Plain-text document sources

_ _ _ _ _

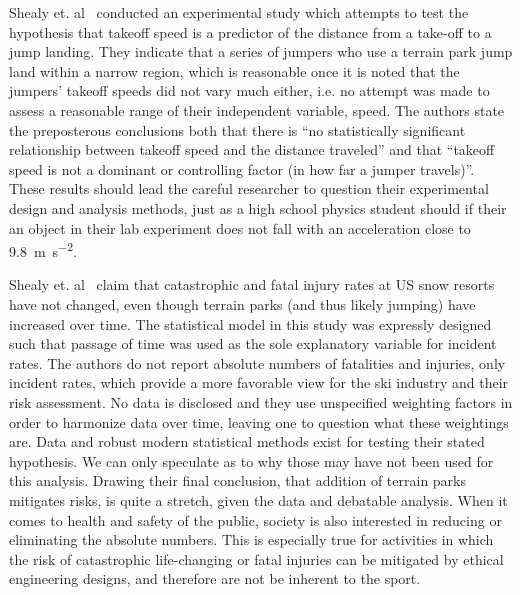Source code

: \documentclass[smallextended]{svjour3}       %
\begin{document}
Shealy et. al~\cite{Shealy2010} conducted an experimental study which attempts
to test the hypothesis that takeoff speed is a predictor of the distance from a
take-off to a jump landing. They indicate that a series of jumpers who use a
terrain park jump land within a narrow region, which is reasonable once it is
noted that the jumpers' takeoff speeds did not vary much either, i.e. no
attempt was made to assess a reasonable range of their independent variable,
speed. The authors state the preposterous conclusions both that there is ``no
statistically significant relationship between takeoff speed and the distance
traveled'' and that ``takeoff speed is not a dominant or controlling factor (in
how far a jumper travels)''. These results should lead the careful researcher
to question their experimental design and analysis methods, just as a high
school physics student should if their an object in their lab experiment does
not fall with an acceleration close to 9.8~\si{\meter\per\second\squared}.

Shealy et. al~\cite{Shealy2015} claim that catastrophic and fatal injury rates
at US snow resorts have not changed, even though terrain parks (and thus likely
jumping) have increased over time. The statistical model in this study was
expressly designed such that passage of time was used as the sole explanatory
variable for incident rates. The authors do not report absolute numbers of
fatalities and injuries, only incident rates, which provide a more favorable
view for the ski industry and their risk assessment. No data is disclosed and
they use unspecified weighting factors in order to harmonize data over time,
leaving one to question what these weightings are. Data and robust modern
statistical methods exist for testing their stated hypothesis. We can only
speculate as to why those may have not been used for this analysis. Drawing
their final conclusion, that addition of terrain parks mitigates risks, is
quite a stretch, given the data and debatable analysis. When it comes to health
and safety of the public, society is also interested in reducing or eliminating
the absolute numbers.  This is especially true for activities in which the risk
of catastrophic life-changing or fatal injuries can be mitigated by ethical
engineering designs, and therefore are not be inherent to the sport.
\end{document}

_ _ _ _ _

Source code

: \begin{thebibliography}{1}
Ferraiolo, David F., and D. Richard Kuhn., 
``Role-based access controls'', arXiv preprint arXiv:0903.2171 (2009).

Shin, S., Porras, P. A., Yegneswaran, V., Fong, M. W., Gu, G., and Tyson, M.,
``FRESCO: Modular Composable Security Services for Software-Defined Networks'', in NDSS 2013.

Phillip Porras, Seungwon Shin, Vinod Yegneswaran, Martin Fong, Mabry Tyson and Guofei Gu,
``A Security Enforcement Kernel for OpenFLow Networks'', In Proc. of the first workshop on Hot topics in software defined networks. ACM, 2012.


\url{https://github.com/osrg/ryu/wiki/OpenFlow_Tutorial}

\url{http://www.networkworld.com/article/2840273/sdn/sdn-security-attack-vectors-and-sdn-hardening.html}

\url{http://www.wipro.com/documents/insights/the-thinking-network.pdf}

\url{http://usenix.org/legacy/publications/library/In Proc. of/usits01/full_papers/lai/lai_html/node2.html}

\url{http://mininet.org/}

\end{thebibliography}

_ _ _ _ _

(The problem): The string "should" may appear on lines of the data above; give the number of those lines and nothing more.

(Solved exercise): 2